» PROBLEM DETAILS
Word for word, restate each of the records below.

» MATERIAL TO PROCESS

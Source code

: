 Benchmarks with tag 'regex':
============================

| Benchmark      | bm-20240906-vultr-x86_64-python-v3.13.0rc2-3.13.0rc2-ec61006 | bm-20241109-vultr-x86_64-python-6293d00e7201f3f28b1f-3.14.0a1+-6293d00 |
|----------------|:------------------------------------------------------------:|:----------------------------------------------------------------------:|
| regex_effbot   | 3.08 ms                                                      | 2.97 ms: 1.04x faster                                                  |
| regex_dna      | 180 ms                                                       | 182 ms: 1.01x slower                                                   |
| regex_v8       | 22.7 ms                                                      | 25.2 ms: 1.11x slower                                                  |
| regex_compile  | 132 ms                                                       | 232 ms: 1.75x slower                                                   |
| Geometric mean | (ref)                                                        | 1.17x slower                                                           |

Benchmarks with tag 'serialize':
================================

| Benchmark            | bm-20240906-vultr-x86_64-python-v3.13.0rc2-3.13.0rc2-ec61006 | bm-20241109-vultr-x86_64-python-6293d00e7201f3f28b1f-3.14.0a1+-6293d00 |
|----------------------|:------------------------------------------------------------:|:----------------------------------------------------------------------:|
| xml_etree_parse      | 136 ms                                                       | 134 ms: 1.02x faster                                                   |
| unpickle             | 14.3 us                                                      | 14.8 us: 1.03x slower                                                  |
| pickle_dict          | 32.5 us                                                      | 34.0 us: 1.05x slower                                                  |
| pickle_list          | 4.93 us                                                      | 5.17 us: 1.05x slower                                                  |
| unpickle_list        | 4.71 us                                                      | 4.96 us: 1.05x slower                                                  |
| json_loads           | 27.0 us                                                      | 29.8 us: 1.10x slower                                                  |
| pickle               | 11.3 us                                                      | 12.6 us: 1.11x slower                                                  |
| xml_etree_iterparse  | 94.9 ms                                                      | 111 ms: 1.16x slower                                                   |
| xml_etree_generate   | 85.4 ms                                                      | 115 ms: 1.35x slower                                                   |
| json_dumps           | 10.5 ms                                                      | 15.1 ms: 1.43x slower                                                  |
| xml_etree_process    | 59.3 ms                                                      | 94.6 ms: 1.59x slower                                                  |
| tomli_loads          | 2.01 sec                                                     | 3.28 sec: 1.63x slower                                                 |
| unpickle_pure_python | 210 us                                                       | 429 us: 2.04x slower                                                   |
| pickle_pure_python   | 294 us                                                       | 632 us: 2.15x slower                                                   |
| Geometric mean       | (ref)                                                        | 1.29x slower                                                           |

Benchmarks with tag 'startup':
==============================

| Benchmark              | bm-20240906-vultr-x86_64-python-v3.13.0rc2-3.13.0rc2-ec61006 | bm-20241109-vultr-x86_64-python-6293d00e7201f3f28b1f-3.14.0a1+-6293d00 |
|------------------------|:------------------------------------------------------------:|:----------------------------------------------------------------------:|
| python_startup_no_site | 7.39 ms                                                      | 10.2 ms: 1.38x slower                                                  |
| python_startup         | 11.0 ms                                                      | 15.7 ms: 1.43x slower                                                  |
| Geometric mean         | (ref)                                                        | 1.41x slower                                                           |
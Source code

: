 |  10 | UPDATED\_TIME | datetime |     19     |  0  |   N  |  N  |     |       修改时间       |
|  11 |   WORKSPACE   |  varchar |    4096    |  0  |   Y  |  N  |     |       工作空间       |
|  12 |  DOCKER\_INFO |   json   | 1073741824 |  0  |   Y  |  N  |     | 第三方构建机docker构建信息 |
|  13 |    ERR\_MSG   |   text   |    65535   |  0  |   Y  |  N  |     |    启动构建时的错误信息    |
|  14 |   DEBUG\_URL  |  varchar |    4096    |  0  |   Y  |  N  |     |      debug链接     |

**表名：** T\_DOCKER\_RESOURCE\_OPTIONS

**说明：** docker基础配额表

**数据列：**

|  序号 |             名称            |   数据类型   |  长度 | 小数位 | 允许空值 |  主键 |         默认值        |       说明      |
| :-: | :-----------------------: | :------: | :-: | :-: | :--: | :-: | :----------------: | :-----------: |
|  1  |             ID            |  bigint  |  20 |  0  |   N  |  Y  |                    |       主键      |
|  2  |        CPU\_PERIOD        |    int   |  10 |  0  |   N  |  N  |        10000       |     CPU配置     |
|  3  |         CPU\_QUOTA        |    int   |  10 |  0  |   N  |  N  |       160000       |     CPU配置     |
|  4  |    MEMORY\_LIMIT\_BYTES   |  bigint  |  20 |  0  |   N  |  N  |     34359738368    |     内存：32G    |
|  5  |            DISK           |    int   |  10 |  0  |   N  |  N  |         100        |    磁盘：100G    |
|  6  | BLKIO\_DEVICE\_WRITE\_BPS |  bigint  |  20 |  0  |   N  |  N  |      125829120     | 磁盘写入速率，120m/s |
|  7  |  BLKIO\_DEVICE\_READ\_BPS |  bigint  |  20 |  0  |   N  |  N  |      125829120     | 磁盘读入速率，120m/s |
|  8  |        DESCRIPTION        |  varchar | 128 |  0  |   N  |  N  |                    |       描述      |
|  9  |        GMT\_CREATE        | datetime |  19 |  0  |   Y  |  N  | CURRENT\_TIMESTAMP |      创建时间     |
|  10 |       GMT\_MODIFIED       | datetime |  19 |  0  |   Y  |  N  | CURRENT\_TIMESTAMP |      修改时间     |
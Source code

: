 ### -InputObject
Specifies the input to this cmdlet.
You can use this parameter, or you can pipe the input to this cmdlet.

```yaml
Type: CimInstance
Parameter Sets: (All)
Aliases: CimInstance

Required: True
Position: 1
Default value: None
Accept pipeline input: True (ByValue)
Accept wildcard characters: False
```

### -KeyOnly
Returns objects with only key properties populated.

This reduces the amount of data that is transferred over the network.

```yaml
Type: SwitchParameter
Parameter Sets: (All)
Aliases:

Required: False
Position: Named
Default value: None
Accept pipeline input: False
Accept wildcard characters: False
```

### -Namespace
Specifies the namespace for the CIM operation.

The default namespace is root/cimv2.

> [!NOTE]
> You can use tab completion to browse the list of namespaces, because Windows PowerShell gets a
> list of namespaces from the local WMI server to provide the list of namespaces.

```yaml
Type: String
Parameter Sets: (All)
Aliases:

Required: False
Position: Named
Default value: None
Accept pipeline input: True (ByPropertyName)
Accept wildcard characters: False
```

» EXERCISE RESULT
Source code

: Benchmarks with tag 'regex':
============================

| Benchmark      | bm-20240906-vultr-x86_64-python-v3.13.0rc2-3.13.0rc2-ec61006 | bm-20241109-vultr-x86_64-python-6293d00e7201f3f28b1f-3.14.0a1+-6293d00 |
|----------------|:------------------------------------------------------------:|:----------------------------------------------------------------------:|
| regex_effbot   | 3.08 ms                                                      | 2.97 ms: 1.04x faster                                                  |
| regex_dna      | 180 ms                                                       | 182 ms: 1.01x slower                                                   |
| regex_v8       | 22.7 ms                                                      | 25.2 ms: 1.11x slower                                                  |
| regex_compile  | 132 ms                                                       | 232 ms: 1.75x slower                                                   |
| Geometric mean | (ref)                                                        | 1.17x slower                                                           |

Benchmarks with tag 'serialize':
================================

| Benchmark            | bm-20240906-vultr-x86_64-python-v3.13.0rc2-3.13.0rc2-ec61006 | bm-20241109-vultr-x86_64-python-6293d00e7201f3f28b1f-3.14.0a1+-6293d00 |
|----------------------|:------------------------------------------------------------:|:----------------------------------------------------------------------:|
| xml_etree_parse      | 136 ms                                                       | 134 ms: 1.02x faster                                                   |
| unpickle             | 14.3 us                                                      | 14.8 us: 1.03x slower                                                  |
| pickle_dict          | 32.5 us                                                      | 34.0 us: 1.05x slower                                                  |
| pickle_list          | 4.93 us                                                      | 5.17 us: 1.05x slower                                                  |
| unpickle_list        | 4.71 us                                                      | 4.96 us: 1.05x slower                                                  |
| json_loads           | 27.0 us                                                      | 29.8 us: 1.10x slower                                                  |
| pickle               | 11.3 us                                                      | 12.6 us: 1.11x slower                                                  |
| xml_etree_iterparse  | 94.9 ms                                                      | 111 ms: 1.16x slower                                                   |
| xml_etree_generate   | 85.4 ms                                                      | 115 ms: 1.35x slower                                                   |
| json_dumps           | 10.5 ms                                                      | 15.1 ms: 1.43x slower                                                  |
| xml_etree_process    | 59.3 ms                                                      | 94.6 ms: 1.59x slower                                                  |
| tomli_loads          | 2.01 sec                                                     | 3.28 sec: 1.63x slower                                                 |
| unpickle_pure_python | 210 us                                                       | 429 us: 2.04x slower                                                   |
| pickle_pure_python   | 294 us                                                       | 632 us: 2.15x slower                                                   |
| Geometric mean       | (ref)                                                        | 1.29x slower                                                           |

Benchmarks with tag 'startup':
==============================

| Benchmark              | bm-20240906-vultr-x86_64-python-v3.13.0rc2-3.13.0rc2-ec61006 | bm-20241109-vultr-x86_64-python-6293d00e7201f3f28b1f-3.14.0a1+-6293d00 |
|------------------------|:------------------------------------------------------------:|:----------------------------------------------------------------------:|
| python_startup_no_site | 7.39 ms                                                      | 10.2 ms: 1.38x slower                                                  |
| python_startup         | 11.0 ms                                                      | 15.7 ms: 1.43x slower                                                  |
| Geometric mean         | (ref)                                                        | 1.41x slower                                                           |
Source code

: |  10 | UPDATED\_TIME | datetime |     19     |  0  |   N  |  N  |     |       修改时间       |
|  11 |   WORKSPACE   |  varchar |    4096    |  0  |   Y  |  N  |     |       工作空间       |
|  12 |  DOCKER\_INFO |   json   | 1073741824 |  0  |   Y  |  N  |     | 第三方构建机docker构建信息 |
|  13 |    ERR\_MSG   |   text   |    65535   |  0  |   Y  |  N  |     |    启动构建时的错误信息    |
|  14 |   DEBUG\_URL  |  varchar |    4096    |  0  |   Y  |  N  |     |      debug链接     |

**表名：** T\_DOCKER\_RESOURCE\_OPTIONS

**说明：** docker基础配额表

**数据列：**

|  序号 |             名称            |   数据类型   |  长度 | 小数位 | 允许空值 |  主键 |         默认值        |       说明      |
| :-: | :-----------------------: | :------: | :-: | :-: | :--: | :-: | :----------------: | :-----------: |
|  1  |             ID            |  bigint  |  20 |  0  |   N  |  Y  |                    |       主键      |
|  2  |        CPU\_PERIOD        |    int   |  10 |  0  |   N  |  N  |        10000       |     CPU配置     |
|  3  |         CPU\_QUOTA        |    int   |  10 |  0  |   N  |  N  |       160000       |     CPU配置     |
|  4  |    MEMORY\_LIMIT\_BYTES   |  bigint  |  20 |  0  |   N  |  N  |     34359738368    |     内存：32G    |
|  5  |            DISK           |    int   |  10 |  0  |   N  |  N  |         100        |    磁盘：100G    |
|  6  | BLKIO\_DEVICE\_WRITE\_BPS |  bigint  |  20 |  0  |   N  |  N  |      125829120     | 磁盘写入速率，120m/s |
|  7  |  BLKIO\_DEVICE\_READ\_BPS |  bigint  |  20 |  0  |   N  |  N  |      125829120     | 磁盘读入速率，120m/s |
|  8  |        DESCRIPTION        |  varchar | 128 |  0  |   N  |  N  |                    |       描述      |
|  9  |        GMT\_CREATE        | datetime |  19 |  0  |   Y  |  N  | CURRENT\_TIMESTAMP |      创建时间     |
|  10 |       GMT\_MODIFIED       | datetime |  19 |  0  |   Y  |  N  | CURRENT\_TIMESTAMP |      修改时间     |
Source code

: ### -InputObject
Specifies the input to this cmdlet.
You can use this parameter, or you can pipe the input to this cmdlet.

```yaml
Type: CimInstance
Parameter Sets: (All)
Aliases: CimInstance

Required: True
Position: 1
Default value: None
Accept pipeline input: True (ByValue)
Accept wildcard characters: False
```

### -KeyOnly
Returns objects with only key properties populated.

This reduces the amount of data that is transferred over the network.

```yaml
Type: SwitchParameter
Parameter Sets: (All)
Aliases:

Required: False
Position: Named
Default value: None
Accept pipeline input: False
Accept wildcard characters: False
```

### -Namespace
Specifies the namespace for the CIM operation.

The default namespace is root/cimv2.

> [!NOTE]
> You can use tab completion to browse the list of namespaces, because Windows PowerShell gets a
> list of namespaces from the local WMI server to provide the list of namespaces.

```yaml
Type: String
Parameter Sets: (All)
Aliases:

Required: False
Position: Named
Default value: None
Accept pipeline input: True (ByPropertyName)
Accept wildcard characters: False
```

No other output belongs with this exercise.